- [WHAT THE TASK REQUIRES] The records sit below. Return every line in them that holds the word "xreffont".

■ ■ ■

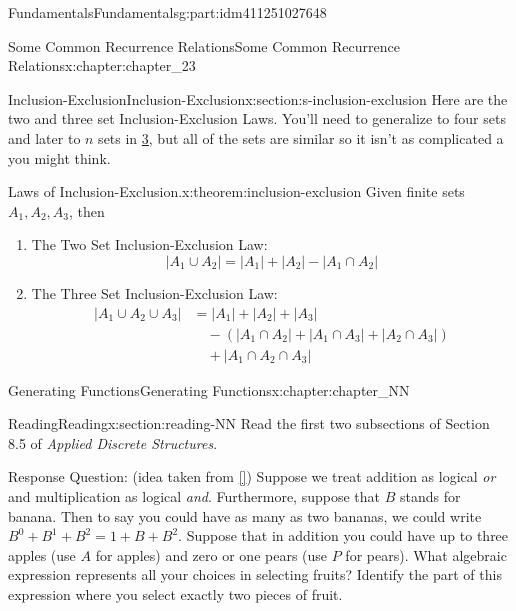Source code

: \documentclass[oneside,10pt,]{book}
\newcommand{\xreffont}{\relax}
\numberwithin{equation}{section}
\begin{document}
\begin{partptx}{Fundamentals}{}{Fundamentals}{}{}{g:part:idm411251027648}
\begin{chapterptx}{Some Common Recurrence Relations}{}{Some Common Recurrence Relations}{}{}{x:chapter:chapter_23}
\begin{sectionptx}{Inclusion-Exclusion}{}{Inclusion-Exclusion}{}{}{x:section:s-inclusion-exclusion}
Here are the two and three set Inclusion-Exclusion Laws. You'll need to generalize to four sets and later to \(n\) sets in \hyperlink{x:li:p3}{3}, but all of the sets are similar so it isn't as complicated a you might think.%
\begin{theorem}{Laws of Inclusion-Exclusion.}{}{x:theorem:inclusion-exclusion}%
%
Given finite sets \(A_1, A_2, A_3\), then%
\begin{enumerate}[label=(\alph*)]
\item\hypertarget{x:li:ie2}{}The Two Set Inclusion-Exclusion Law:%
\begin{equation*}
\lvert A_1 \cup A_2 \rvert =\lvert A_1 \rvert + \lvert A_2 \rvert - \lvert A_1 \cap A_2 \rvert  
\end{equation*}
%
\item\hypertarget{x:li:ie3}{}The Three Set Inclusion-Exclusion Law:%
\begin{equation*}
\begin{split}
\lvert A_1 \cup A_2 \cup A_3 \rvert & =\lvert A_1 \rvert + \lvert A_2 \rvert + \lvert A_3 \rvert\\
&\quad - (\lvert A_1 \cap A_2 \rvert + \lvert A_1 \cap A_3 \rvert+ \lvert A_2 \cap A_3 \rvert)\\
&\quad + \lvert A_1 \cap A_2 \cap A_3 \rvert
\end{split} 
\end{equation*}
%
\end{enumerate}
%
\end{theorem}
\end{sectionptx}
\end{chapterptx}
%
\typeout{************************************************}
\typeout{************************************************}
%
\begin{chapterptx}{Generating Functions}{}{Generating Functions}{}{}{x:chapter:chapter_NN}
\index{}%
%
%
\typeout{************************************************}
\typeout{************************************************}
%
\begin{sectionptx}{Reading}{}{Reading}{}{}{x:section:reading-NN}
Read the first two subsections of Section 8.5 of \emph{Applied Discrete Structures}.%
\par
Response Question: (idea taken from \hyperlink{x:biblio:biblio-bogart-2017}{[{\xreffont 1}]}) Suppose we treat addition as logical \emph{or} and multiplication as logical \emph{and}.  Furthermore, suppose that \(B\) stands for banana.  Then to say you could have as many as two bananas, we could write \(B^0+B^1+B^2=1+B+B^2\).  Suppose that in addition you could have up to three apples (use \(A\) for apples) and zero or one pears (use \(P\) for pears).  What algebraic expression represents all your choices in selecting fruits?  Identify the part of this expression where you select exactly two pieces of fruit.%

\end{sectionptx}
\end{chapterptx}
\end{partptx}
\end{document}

■ ■ ■

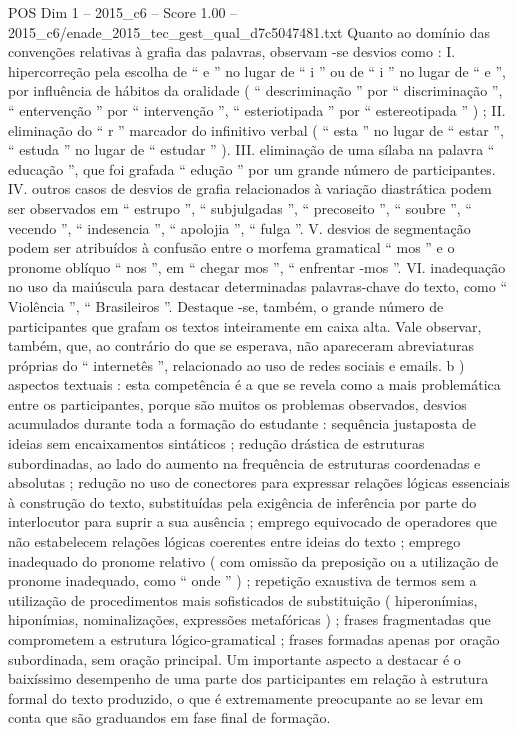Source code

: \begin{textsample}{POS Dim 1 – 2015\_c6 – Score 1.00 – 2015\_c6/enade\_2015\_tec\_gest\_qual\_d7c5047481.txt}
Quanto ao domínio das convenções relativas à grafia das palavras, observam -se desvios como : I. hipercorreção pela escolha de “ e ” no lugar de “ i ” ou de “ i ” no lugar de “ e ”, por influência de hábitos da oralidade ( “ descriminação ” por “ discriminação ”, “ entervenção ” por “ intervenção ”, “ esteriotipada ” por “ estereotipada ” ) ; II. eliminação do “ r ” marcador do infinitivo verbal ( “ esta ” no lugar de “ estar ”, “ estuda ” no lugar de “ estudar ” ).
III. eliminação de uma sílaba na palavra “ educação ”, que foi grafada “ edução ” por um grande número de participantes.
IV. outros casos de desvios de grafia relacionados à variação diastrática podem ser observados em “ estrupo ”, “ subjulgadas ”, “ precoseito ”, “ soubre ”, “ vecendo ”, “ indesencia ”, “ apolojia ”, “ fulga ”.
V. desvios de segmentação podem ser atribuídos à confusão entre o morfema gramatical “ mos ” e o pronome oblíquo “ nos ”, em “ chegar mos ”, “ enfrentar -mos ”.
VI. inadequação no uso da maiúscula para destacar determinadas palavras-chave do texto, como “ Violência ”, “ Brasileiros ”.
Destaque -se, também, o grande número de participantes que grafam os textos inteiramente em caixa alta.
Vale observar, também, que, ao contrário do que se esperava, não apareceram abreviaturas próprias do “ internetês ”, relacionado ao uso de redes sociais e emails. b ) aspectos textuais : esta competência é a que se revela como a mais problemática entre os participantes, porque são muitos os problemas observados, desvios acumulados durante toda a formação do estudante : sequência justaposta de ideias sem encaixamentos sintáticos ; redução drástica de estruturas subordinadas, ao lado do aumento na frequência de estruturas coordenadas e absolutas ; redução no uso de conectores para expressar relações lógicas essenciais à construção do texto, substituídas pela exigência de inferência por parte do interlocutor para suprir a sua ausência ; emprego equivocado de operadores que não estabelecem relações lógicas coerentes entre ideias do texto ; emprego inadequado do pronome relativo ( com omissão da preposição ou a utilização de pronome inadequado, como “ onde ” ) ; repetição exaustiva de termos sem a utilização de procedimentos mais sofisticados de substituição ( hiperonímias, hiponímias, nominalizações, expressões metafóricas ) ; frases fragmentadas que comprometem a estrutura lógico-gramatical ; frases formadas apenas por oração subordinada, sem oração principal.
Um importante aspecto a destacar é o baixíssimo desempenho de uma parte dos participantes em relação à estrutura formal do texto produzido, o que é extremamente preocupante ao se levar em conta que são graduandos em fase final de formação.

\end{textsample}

■ ■ ■

- [SOLUTION FOR THIS PROBLEM]
\newcommand{\xreffont}{\relax}
Response Question: (idea taken from \hyperlink{x:biblio:biblio-bogart-2017}{[{\xreffont 1}]}) Suppose we treat addition as logical \emph{or} and multiplication as logical \emph{and}.  Furthermore, suppose that \(B\) stands for banana.  Then to say you could have as many as two bananas, we could write \(B^0+B^1+B^2=1+B+B^2\).  Suppose that in addition you could have up to three apples (use \(A\) for apples) and zero or one pears (use \(P\) for pears).  What algebraic expression represents all your choices in selecting fruits?  Identify the part of this expression where you select exactly two pieces of fruit.%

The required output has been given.